Pembangunan observatorium ini sendiri menghabiskan waktu kurang lebih 5 tahun sejak tahun 1923 sampai dengan tahun 1928. Publikasi internasional pertama Observatorium Bosscha dilakukan pada tahun 1933. Namun kemudian observasi terpaksa dihentikan dikarenakan sedang berkecamuknya Perang Dunia II. Setelah perang usai, dilakukan renovasi besar-besaran pada observatorium ini karena kerusakan akibat perang hingga akhirnya observatorium dapat beroperasi dengan normal kembali.

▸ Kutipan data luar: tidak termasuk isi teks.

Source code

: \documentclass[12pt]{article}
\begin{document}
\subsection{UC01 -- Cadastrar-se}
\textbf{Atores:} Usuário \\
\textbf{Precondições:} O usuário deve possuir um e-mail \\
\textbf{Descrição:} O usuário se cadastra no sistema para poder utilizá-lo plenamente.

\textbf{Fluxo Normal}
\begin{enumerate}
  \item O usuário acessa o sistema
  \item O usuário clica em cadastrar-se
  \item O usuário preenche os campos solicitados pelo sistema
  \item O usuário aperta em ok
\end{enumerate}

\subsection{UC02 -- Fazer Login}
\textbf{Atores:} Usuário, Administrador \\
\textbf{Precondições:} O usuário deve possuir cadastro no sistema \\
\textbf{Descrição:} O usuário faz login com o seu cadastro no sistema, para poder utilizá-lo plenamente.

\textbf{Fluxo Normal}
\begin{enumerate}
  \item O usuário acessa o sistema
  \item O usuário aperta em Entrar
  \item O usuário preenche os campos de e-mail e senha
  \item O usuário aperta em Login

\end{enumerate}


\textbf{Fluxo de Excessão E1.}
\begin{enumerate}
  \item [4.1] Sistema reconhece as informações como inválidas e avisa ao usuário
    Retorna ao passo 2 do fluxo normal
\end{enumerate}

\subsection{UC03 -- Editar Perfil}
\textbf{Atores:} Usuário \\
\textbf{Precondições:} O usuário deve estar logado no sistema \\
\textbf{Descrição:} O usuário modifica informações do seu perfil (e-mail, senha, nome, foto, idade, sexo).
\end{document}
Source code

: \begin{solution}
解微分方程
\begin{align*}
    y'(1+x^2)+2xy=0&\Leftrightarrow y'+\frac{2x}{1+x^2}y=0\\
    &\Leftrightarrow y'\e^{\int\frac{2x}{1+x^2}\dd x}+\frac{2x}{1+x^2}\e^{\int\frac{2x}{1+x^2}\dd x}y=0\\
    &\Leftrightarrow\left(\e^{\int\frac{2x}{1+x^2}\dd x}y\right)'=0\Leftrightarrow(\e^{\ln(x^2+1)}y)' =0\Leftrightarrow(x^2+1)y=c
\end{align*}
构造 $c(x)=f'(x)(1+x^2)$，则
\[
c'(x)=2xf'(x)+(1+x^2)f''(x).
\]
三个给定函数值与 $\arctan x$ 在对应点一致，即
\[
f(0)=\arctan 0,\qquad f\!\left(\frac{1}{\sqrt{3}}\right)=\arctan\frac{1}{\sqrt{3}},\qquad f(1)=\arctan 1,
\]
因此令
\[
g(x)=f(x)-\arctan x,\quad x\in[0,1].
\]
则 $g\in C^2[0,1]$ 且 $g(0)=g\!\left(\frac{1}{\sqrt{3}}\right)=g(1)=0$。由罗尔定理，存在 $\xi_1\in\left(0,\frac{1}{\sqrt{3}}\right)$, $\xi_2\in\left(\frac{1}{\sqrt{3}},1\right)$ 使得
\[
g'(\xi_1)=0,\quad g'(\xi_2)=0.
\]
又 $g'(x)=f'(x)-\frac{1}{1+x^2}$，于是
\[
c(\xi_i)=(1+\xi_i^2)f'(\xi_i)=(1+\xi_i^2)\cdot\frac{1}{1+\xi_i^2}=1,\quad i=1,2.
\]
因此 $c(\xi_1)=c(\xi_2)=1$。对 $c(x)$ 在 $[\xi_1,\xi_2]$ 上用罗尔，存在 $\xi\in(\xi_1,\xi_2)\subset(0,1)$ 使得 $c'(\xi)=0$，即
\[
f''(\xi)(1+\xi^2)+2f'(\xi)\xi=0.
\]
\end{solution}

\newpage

Kemudian pada tanggal 17 Oktober 1951, NISV menyerahkan observatorium ini kepada pemerintah RI. Setelah Institut Teknologi Bandung (ITB) berdiri pada tahun 1959, Observatorium Bosscha kemudian menjadi bagian dari ITB. Dan sejak saat itu, Bosscha difungsikan sebagai lembaga penelitian dan pendidikan formal Astronomi di Indonesia.

sumber : disini

SITU CIBURUY

Situ Ciburuy terletak di kecamatan Padalarang, Kabupaten Bandung. Sehari-hari, danau ini menjadi konsumsi penikmat keindahan alam. Maklum, sebuah pulau ditengahnya bagaikan magnet bagi para pelancong. Inilah fenomena unik itu, pada waktu-waktu tertentu sering munculnya kerbau putih bernama si dongkol dan ikan mas raksasa. Selain itu, ikan Situ Ciburuy tak gampang dipancing. Mengapa?

Situ Ciburuy pada mulanya adalah dua buah sungai kecil yang ujungnya bertemu di Desa Ciburuy. Tahun 1918, lokasi pertemuan kedua sungai itu dibendung. Lalu airnya diatur untuk mengairi sawah-sawah desa. Lama kelamaan, bendungan ini airnya makin tinggi dan menggenangi wilayah seluas 14.76 ha. Tapi tanah tertinggi di tengah-tengah danau tidak tergenang, yang kemudian membentuk sebuah pulau mungil. Mayarakat setempat lantas memberinya nama Situ Ciburuy. Situ artinya danau, sedangkan Ciburuy adalah nama Desa.

CURUG MALELA

Tahukah anda bahwa ada air terjun Niagara kecil di Cekungan Bandung? Sudah lama saya penasaran dengan Niagara kecil ini.  Informasinya selain dari omongan beberapa teman, juga banyak ditulis di situs blog pribadi, situs pariwisata, atau situs resmi Perhutani, maupun Pemkab Bandung Barat. Si Niagara kecil yang mengagumkan itu dikenal sebagai Curug Malela (curug = air terjun dalam Bahasa Sunda). Sayang lokasinya jauh di entah berantah Cekungan Bandung! Jadi, jangan ke Curug Malela, jika anda hanya ingin berwisata, kecuali jiwa petualangan anda memanggil-manggil!

Memang situs-situs internet memberitakan keindahan Curug Malela. Sejak tahun 2006, beberapa media memuat pernyataan-pernyataan pejabat pariwisata yang memuji-muji potensi yang luar biasa ini. Kenyataannya, akses jalan yang seharusnya mulus menuju objek yang diunggulkan ini, membuat pengendara frustasi pada kunjungan pertama.